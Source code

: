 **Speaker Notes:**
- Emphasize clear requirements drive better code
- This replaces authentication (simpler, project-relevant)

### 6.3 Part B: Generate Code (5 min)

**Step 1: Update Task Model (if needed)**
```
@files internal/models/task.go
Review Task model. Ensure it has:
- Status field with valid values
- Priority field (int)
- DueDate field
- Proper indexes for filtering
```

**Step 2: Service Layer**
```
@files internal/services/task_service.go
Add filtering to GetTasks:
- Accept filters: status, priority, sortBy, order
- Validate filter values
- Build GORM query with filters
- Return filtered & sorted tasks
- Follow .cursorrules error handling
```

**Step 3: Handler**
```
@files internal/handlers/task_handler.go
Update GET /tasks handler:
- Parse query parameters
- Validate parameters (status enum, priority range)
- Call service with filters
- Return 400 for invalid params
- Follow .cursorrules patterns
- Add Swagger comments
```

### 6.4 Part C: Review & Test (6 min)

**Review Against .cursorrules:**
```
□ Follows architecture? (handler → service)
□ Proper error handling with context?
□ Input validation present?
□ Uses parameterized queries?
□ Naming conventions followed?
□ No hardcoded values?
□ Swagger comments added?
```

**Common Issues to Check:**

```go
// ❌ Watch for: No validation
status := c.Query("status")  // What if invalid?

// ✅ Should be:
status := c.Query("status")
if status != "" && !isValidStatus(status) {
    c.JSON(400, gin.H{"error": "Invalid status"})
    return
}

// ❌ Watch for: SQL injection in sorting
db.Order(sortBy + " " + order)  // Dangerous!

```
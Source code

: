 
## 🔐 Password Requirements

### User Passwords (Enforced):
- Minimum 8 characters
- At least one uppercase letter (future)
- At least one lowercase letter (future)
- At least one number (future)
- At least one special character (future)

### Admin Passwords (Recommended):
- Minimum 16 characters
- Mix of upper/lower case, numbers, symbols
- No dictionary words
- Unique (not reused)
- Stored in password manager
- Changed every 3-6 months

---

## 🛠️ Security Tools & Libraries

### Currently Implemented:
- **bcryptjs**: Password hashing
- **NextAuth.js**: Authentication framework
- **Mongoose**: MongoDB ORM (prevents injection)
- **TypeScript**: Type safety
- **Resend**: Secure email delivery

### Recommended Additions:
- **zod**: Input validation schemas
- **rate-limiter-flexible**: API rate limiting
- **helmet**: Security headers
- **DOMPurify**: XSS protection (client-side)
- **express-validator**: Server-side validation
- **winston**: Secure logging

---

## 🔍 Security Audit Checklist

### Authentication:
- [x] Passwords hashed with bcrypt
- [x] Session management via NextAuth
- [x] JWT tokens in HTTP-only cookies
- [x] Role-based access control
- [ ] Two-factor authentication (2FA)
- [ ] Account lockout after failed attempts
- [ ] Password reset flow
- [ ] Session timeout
§ §
• [INSTRUCTIONS FOR THE TASK] The answer is the number of lines in the preceding material that hold "Input"; write that number and nothing else.

• [FINISHED TASK] 2